SELECT   DISTINCT (t.tid),
                  t.*,
                  parent
FROM     term_data t
         INNER JOIN term_hierarchy h
           ON t.tid = h.tid
WHERE    (t.tid NOT IN (SELECT x.tid
               FROM   (SELECT DISTINCT (ogt.tid)
                       FROM   og_term ogt
                              INNER JOIN og_uid ogu
                                ON ogt.nid = ogu.nid
                                   AND ogu.uid != 260166
                                   AND ogt.PUBLIC < 2) x
               WHERE  x.tid NOT IN (SELECT DISTINCT (ogt.tid)
                                    FROM   og_term ogt
                                           INNER JOIN og_uid ogu
                                             ON ogt.nid = ogu.nid
                                                AND (ogt.PUBLIC > 1
                                                      OR ogu.uid = 260166)))
 AND t.tid NOT IN (SELECT DISTINCT (ogt.tid)
                   FROM   og_term ogt
                          INNER JOIN og_uid ogu
                            ON ogt.nid = ogu.nid
                               AND ogu.uid = 260166
                   WHERE  ogu.is_active = 0))
AND (t.vid = 3)
ORDER BY weight,
         name
Explain ran on that query:
+----+--------------------+------------+--------+---------------+---------+---------+----------------------+------+----------------------------------------------+
| id | select_type        | table      | type   | possible_keys | key     | key_len | ref                  | rows | Extra                                        |
+----+--------------------+------------+--------+---------------+---------+---------+----------------------+------+----------------------------------------------+
|  1 | PRIMARY            | t          | ALL    | PRIMARY,vid   | NULL    | NULL    | NULL                 |  453 | Using where; Using temporary; Using filesort | 
|  1 | PRIMARY            | h          | ref    | PRIMARY,tid   | tid     | 4       | sfx_v2.t.tid         |    1 |                                              | 
|  5 | DEPENDENT SUBQUERY | ogt        | ref    | PRIMARY       | PRIMARY | 4       | func                 |    5 | Using where; Using index; Using temporary    | 
|  5 | DEPENDENT SUBQUERY | ogu        | eq_ref | PRIMARY       | PRIMARY | 8       | sfx_v2.ogt.nid,const |    1 | Using where                                  | 
|  2 | DEPENDENT SUBQUERY | <derived3> | ALL    | NULL          | NULL    | NULL    | NULL                 |  584 | Using where                                  | 
|  4 | DEPENDENT SUBQUERY | ogt        | ref    | PRIMARY       | PRIMARY | 4       | func                 |    5 | Using where; Using temporary                 | 
|  4 | DEPENDENT SUBQUERY | ogu        | ref    | PRIMARY       | PRIMARY | 4       | sfx_v2.ogt.nid       |  857 | Using where; Using index                     | 
|  3 | DERIVED            | ogt        | ALL    | NULL          | NULL    | NULL    | NULL                 |  590 | Using where; Using temporary                 | 
|  3 | DERIVED            | ogu        | ref    | PRIMARY       | PRIMARY | 4       | sfx_v2.ogt.nid       |  857 | Using where; Using index                     | 
+----+--------------------+------------+--------+---------------+---------+---------+----------------------+------+----------------------------------------------+
sigh, this comes from the og_forum module.

CC'ing Paul Booker, he maintains this module on drupal.org.  

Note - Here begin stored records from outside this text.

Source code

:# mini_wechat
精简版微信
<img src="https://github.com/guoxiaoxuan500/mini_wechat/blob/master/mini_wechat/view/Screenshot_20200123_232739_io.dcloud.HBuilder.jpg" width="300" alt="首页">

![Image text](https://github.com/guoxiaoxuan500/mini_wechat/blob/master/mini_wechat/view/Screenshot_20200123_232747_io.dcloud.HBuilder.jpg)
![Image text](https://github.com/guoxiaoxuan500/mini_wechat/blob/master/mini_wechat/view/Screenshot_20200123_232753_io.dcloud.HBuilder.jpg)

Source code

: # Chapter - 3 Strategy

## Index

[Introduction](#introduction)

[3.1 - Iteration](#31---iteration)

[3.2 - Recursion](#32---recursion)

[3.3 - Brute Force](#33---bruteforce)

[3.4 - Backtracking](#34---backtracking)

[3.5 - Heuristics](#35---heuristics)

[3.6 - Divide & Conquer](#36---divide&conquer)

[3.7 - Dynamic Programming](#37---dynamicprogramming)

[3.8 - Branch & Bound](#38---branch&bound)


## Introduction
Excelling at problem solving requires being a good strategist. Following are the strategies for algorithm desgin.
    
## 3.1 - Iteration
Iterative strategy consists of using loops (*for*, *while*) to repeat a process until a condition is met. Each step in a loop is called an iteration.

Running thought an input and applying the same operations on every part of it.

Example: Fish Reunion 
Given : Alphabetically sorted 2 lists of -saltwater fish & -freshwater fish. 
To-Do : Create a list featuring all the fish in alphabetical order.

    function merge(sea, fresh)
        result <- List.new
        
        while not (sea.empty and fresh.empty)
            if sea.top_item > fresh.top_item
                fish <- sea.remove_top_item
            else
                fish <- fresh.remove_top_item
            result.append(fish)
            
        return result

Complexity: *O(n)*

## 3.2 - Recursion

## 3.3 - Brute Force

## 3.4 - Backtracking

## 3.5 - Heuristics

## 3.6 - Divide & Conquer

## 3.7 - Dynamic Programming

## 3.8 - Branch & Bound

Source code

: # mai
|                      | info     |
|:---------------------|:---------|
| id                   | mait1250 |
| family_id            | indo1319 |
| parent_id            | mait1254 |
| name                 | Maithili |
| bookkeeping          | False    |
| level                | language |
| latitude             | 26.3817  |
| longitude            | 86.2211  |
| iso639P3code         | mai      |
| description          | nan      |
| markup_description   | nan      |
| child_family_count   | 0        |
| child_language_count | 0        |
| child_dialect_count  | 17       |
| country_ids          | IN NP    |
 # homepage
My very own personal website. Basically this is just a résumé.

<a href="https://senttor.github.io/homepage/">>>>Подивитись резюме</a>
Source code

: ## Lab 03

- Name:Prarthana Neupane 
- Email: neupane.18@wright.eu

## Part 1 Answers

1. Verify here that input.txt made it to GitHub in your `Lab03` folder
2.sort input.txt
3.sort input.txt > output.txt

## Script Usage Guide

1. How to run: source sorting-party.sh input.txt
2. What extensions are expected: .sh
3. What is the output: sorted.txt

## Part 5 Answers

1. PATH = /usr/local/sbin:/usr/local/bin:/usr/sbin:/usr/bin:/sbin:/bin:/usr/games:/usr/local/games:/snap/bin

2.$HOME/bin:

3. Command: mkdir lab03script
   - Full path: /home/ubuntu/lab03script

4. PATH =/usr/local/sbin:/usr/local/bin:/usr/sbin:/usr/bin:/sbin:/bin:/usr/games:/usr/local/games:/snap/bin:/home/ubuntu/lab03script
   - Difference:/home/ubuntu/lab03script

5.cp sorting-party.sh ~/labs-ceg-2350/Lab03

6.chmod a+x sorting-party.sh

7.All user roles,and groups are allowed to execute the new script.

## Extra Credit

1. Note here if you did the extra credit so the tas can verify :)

Paul, what is this query doing?  what can we do to fix it?  I loaded up some forums on the production site and they loaded fine.  Is this a cron query maybe?
It appears that these slow queries may be why MDC is failing; MDC is making database requests that are timing out because apparently the database is overworked.
(In reply to comment #3)
> It appears that these slow queries may be why MDC is failing; MDC is making
> database requests that are timing out because apparently the database is
> overworked.

oremj, can you verify this is the case?  If so, is there an infra change we can make to sandbox SFx until we get the proper code changes figured out?

Thanks
That does appear to be the case. I am seeing those og queries stack up.
What can we do to get this to stop impacting MDC asap?
(In reply to comment #2)
> sigh, this comes from the og_forum module.
> 
> CC'ing Paul Booker, he maintains this module on drupal.org.  

Just for the record i have been the co-maintainer of this module since August last year fixing bugs and testing patches. I have also upgraded this module to D6 for the migration of spreadfirefox to D6 

> 
> Paul, what is this query doing? 

To the best of my knowledge this query has something to do with allowing regular forums to work side by side with og forums.

 what can we do to fix it?  I loaded up some
> forums on the production site and they loaded fine.  

I have had a quick look into the problem and it looks to be related to the hook 
og_forum_db_rewrite_sql(). Posts that satisfy the condition ($restrict && $user->uid != 0 && !$all_public) will trigger an SQL rewrite.

I'll need some time to investigate as i have not read / touched this code at all since i have been working on the project.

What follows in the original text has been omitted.